Problem to solve: Give every line from the entries that contains "protocol".

[Collection entries]
____________________

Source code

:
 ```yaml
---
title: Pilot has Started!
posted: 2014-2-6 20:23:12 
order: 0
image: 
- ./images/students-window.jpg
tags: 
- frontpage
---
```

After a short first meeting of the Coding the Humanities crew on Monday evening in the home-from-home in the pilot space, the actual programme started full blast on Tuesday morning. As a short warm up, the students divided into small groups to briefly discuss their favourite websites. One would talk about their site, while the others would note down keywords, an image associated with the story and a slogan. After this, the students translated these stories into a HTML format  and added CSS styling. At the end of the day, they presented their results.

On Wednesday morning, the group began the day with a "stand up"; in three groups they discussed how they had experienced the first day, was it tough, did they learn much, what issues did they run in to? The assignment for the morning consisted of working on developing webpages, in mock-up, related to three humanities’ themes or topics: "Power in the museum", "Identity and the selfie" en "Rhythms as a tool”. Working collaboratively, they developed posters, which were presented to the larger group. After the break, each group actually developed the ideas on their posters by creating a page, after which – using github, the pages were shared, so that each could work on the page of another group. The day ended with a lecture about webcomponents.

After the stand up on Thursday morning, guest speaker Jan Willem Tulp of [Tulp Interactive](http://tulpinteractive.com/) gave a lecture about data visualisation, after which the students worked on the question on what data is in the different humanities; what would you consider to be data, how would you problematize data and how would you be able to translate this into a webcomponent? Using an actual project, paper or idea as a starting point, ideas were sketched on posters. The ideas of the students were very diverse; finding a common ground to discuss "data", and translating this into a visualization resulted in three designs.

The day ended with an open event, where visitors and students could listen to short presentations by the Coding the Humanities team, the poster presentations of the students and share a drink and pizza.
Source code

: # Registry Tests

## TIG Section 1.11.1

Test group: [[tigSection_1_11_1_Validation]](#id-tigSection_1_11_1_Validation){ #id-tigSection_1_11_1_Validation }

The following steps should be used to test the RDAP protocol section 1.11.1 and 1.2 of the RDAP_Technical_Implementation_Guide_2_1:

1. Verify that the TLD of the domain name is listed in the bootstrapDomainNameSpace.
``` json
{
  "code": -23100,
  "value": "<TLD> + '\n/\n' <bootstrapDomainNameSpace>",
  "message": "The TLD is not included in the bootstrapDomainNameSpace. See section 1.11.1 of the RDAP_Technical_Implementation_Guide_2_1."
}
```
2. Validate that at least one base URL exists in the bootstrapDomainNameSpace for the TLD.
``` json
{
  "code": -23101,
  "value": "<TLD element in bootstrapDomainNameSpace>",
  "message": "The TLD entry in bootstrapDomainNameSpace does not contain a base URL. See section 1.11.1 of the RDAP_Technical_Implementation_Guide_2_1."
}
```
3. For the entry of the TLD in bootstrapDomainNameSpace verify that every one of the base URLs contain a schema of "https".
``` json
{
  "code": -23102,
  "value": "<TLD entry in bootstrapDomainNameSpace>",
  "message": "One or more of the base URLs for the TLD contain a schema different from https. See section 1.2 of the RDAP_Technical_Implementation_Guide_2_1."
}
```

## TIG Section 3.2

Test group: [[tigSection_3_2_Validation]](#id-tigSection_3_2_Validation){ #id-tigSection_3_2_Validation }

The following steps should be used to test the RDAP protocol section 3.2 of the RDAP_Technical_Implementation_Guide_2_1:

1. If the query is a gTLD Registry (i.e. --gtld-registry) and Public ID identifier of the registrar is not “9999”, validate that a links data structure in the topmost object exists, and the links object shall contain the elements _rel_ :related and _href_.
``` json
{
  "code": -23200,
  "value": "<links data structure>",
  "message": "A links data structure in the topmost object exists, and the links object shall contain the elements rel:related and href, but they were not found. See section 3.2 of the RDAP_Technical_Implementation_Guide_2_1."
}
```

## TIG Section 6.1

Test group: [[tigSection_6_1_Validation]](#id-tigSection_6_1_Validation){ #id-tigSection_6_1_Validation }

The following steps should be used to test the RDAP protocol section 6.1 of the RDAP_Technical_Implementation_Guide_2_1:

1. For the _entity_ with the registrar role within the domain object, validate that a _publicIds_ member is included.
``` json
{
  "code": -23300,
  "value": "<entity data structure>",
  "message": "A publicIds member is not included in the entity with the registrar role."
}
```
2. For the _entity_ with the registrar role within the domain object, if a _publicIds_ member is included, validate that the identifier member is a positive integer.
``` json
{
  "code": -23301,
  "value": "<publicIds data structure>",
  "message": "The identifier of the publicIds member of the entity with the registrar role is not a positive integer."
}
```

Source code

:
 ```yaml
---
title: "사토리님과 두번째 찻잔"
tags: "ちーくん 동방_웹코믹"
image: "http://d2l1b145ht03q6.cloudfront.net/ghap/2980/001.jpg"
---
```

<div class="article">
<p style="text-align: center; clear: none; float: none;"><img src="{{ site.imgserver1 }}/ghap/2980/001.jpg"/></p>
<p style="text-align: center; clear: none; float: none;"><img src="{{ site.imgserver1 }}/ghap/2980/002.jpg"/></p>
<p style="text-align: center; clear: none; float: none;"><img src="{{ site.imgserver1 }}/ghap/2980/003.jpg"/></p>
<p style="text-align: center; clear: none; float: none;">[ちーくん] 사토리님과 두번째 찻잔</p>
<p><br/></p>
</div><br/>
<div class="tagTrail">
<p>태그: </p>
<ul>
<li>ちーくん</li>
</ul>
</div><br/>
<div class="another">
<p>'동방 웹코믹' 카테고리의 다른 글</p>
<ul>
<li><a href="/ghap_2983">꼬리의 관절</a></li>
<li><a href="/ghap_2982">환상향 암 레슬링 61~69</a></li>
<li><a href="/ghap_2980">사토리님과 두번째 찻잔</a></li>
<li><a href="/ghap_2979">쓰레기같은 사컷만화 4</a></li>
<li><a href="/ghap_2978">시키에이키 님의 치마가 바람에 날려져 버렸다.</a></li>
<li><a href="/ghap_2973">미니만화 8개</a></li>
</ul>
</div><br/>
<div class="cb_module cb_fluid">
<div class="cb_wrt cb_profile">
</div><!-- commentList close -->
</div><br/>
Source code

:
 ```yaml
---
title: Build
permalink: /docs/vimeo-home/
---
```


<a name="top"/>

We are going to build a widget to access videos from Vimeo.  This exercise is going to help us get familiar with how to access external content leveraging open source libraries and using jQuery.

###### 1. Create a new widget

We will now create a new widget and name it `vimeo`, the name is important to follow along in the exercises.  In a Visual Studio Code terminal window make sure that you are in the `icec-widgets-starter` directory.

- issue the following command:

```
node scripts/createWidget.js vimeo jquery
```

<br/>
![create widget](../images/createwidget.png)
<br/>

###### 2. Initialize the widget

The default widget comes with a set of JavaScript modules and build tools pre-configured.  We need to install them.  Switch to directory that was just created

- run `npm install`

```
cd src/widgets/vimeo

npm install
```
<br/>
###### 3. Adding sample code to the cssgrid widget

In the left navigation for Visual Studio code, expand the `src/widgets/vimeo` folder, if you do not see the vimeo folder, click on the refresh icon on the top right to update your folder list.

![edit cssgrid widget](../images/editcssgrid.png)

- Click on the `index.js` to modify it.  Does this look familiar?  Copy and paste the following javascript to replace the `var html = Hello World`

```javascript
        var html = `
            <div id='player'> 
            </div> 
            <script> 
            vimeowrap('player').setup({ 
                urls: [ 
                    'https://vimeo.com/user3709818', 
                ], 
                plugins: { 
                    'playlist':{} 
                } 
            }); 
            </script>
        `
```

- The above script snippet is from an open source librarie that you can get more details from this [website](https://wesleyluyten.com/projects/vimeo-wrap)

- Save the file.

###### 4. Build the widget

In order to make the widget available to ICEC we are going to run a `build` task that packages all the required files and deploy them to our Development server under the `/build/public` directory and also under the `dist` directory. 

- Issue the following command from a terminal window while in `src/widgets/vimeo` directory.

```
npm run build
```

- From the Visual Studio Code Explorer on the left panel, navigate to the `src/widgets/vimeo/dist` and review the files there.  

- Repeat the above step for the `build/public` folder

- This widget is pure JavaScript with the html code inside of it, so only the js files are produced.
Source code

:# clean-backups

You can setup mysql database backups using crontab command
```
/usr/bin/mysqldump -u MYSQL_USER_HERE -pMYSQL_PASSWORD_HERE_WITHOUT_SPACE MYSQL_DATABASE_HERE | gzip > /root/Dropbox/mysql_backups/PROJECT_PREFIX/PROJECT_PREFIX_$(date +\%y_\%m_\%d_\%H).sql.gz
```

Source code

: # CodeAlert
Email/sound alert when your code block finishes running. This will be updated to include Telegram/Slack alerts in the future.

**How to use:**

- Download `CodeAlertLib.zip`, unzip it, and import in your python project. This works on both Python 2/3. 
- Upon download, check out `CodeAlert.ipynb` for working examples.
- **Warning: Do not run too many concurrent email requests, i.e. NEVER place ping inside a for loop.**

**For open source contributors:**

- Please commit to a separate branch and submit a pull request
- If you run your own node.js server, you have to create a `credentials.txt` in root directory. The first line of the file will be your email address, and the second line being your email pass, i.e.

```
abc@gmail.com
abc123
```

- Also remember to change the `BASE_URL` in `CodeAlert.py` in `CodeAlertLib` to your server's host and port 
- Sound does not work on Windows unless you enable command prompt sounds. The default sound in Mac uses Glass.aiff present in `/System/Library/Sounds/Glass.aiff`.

____________________

Solution for this task:
The following steps should be used to test the RDAP protocol section 1.11.1 and 1.2 of the RDAP_Technical_Implementation_Guide_2_1:
The following steps should be used to test the RDAP protocol section 3.2 of the RDAP_Technical_Implementation_Guide_2_1:
The following steps should be used to test the RDAP protocol section 6.1 of the RDAP_Technical_Implementation_Guide_2_1:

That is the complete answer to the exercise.